[Opening Provided data section]
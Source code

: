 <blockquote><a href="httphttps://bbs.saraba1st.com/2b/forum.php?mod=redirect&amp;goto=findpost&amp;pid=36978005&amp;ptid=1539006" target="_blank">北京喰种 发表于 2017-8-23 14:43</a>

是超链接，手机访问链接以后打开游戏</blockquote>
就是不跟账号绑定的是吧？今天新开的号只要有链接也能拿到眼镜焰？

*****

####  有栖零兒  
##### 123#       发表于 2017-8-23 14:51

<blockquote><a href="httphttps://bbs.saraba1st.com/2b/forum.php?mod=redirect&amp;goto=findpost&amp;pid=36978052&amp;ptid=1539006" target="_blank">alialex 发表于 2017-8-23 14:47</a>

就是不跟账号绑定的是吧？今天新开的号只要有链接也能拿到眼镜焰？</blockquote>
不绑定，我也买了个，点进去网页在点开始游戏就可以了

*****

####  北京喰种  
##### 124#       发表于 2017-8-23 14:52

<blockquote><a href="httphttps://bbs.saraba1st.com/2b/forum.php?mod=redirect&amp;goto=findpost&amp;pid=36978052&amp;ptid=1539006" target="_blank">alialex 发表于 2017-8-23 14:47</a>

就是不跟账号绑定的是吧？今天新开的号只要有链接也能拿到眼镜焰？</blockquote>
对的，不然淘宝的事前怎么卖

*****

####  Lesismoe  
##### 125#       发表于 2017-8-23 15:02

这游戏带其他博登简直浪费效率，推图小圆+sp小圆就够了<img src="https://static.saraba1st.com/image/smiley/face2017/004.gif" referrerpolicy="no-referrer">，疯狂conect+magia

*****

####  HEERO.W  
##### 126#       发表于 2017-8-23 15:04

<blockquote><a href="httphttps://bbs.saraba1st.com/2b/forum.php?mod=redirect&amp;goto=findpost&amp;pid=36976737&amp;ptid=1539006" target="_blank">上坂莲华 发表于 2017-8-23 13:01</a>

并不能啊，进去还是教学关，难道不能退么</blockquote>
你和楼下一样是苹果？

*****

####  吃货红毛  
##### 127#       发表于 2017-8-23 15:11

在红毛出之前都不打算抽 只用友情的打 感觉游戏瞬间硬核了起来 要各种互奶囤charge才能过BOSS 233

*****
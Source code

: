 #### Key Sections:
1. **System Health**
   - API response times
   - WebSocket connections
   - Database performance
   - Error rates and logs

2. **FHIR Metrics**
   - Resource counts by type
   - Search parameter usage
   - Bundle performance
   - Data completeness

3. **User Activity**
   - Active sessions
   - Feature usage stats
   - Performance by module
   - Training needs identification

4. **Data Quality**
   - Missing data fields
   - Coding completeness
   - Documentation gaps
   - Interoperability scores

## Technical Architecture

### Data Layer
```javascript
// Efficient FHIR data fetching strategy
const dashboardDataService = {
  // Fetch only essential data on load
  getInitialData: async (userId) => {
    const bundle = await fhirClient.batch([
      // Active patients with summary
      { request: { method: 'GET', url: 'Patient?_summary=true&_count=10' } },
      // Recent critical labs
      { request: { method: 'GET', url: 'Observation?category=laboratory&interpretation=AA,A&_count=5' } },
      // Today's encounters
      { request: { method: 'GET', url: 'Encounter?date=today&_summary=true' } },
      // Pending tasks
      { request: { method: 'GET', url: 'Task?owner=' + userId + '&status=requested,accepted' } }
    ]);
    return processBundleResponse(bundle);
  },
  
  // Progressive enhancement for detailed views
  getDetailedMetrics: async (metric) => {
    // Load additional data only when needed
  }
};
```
[Closing Provided data section]
◆ Goal of the exercise:
Copy the lines above exactly, beginning at the line containing "- Data completeness" and stopping at the last line.

◆ Response:
   - Data completeness

3. **User Activity**
   - Active sessions
   - Feature usage stats
   - Performance by module
   - Training needs identification

4. **Data Quality**
   - Missing data fields
   - Coding completeness
   - Documentation gaps
   - Interoperability scores

## Technical Architecture

### Data Layer
```javascript
// Efficient FHIR data fetching strategy
const dashboardDataService = {
  // Fetch only essential data on load
  getInitialData: async (userId) => {
    const bundle = await fhirClient.batch([
      // Active patients with summary
      { request: { method: 'GET', url: 'Patient?_summary=true&_count=10' } },
      // Recent critical labs
      { request: { method: 'GET', url: 'Observation?category=laboratory&interpretation=AA,A&_count=5' } },
      // Today's encounters
      { request: { method: 'GET', url: 'Encounter?date=today&_summary=true' } },
      // Pending tasks
      { request: { method: 'GET', url: 'Task?owner=' + userId + '&status=requested,accepted' } }
    ]);
    return processBundleResponse(bundle);
  },
  
  // Progressive enhancement for detailed views
  getDetailedMetrics: async (metric) => {
    // Load additional data only when needed
  }
};
```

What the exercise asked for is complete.